This story of the Bible is an impossible hypothesis, and religious faith cannot
make it otherwise.
Daylight
travels under water only for a short distance and in the depth of the primeval
sea it couldn’t have been morning or evening. From the following quotation one
can see the limits of the movement of light under water:
“Sunlight
entering the water may travel about 1,000 meters (3,280 feet) into the ocean
under the right conditions, but there is rarely any significant light beyond 200
meters (656 feet). The ocean is divided into three zones based on depth and
light level. The upper 200 meters (656 feet) of the ocean is called the
euphotic, or “sunlight,” zone.
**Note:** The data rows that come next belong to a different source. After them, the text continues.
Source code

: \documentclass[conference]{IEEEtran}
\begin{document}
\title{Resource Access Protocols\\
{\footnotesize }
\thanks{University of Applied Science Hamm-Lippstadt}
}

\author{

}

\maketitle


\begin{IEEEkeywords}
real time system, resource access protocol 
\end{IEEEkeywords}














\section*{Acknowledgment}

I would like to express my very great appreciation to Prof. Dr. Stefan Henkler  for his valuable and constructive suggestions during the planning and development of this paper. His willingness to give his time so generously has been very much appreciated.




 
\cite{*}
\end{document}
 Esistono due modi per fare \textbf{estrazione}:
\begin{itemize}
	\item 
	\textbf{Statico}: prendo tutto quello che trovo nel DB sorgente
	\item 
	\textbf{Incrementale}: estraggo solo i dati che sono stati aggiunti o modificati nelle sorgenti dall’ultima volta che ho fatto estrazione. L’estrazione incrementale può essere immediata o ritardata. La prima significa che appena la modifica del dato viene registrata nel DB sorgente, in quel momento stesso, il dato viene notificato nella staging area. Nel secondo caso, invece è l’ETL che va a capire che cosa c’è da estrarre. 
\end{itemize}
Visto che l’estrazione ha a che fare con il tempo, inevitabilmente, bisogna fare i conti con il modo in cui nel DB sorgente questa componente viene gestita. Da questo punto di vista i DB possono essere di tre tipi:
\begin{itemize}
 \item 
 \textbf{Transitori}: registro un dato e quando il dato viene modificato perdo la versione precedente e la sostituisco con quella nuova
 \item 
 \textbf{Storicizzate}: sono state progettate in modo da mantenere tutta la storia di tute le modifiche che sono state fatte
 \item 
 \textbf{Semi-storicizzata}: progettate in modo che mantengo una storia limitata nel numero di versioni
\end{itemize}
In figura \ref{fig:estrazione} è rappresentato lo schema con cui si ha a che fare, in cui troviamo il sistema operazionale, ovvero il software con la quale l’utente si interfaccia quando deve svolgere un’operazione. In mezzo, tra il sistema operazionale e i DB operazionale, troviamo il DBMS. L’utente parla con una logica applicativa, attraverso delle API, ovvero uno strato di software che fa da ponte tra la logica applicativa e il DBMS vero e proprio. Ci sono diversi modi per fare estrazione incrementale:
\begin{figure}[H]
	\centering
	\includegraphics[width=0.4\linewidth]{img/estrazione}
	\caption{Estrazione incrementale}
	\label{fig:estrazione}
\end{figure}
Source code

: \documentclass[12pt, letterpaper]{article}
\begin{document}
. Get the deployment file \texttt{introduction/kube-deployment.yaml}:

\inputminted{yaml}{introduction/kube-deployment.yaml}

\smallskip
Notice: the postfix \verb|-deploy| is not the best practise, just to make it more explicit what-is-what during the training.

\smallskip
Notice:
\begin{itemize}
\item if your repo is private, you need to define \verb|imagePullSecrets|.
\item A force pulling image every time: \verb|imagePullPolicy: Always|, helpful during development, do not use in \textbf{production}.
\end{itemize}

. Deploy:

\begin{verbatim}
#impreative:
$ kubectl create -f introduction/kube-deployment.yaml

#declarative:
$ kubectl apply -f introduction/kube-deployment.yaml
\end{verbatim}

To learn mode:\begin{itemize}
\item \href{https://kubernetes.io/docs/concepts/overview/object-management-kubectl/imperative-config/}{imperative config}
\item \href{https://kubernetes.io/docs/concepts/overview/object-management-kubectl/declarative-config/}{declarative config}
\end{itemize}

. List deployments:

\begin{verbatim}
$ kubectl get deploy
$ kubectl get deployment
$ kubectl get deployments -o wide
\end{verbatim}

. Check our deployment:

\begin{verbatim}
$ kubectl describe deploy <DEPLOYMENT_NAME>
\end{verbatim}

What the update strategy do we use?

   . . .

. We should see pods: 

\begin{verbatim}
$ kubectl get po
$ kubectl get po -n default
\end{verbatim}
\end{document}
Only a small amount of light penetrates beyond
this depth. The zone between 200 meters (656 feet) and 1,000 meters (3,280 feet)
is usually referred to as the “twilight” zone, but is officially the dysphotic
zone. In this zone, the intensity of light rapidly dissipates as depth
increases. Such a miniscule amount of light penetrates beyond a depth of 200
meters that photosynthesis is no longer possible. The aphotic, or “midnight,”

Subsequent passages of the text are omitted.